It is in Chapter 16 that Helmholtz, Bernard and "Mr. Savage" finally come face to face with Mutapha Mond, the "Resident Controller for Western Europe." What begins is an explanation of why the dystopian world of this novel is the way that it is. To me, one of the central explanations occurs after Mond explains why this new world has no place for Othello. He argues that "people wouldn't understand it" and that you need "instability" to understand a tragedy:
"You can't make flivvers without steel - and you can't make tragedies without social instability. The world's stable now. People are happy; they get what they want, and they never want what they can't get. They're well off; they're safe; they're never ill; they're not afraid of death; they're blissfully ignorant of passion and old age; they're plagued with no mothers or fathers; they've got no wives, or children, or lovers to feel strongly about; they're so conditioned that they practically can't help behaving as they ought to behave. And if anything should go wrong. there's soma."

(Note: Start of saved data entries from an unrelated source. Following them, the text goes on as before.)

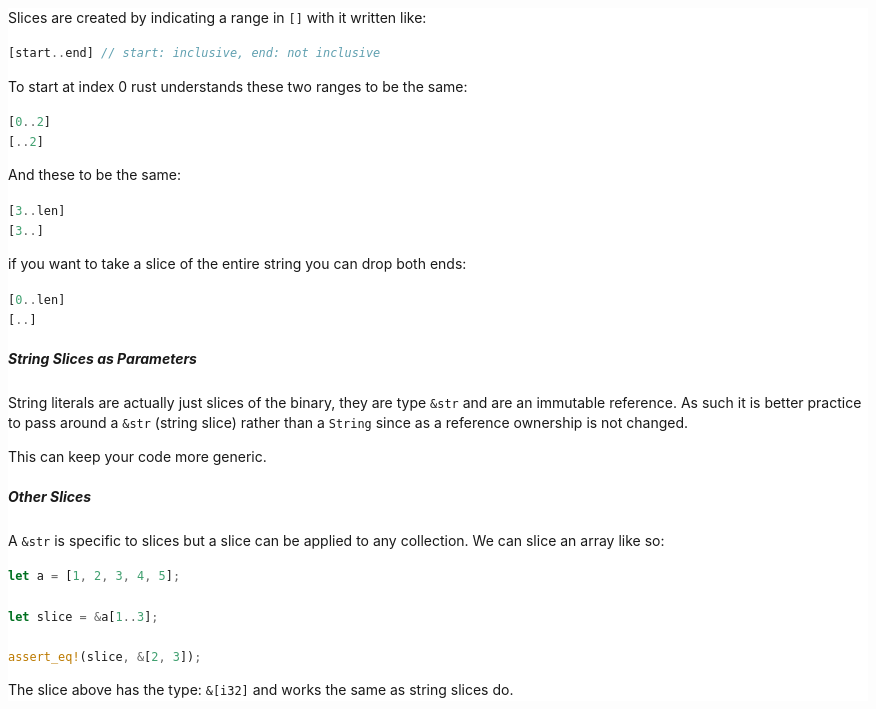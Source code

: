 Slices are created by indicating a range in `[]` with it written like:

```rust
[start..end] // start: inclusive, end: not inclusive
```

To start at index 0 rust understands these two ranges to be the same:

```rust
[0..2]
[..2]
```

And these to be the same:

```rust
[3..len]
[3..]
```

if you want to take a slice of the entire string you can drop both ends:

```rust
[0..len]
[..]
```

##### String Slices as Parameters

String literals are actually just slices of the binary, they are type `&str` and are an immutable reference. As such it is better practice to pass around a `&str` (string slice) rather than a `String` since as a reference ownership is not changed.

This can keep your code more generic.

##### Other Slices

A `&str` is specific to slices but a slice can be applied to any collection. We can slice an array like so:

```rust
let a = [1, 2, 3, 4, 5];

let slice = &a[1..3];

assert_eq!(slice, &[2, 3]);
```

The slice above has the type: `&[i32]` and works the same as string slices do.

This, then, explains the new world that John, the "savage", finds so difficult to understand. This world has been created to promote stability, which the makers of this world have identified as being necessary to erase all jealousies, angers, passions and other "uncivilised" instincts that can't be tamed. In this world, everyone is happy, and therefore there is no murder or instability. Of course, there is also no essence of humanity either, which the makers of this world have chosen to forsake in order to gain the stability which they feel results in "civilisation". Bernard and Helmholtz would disagree, of course.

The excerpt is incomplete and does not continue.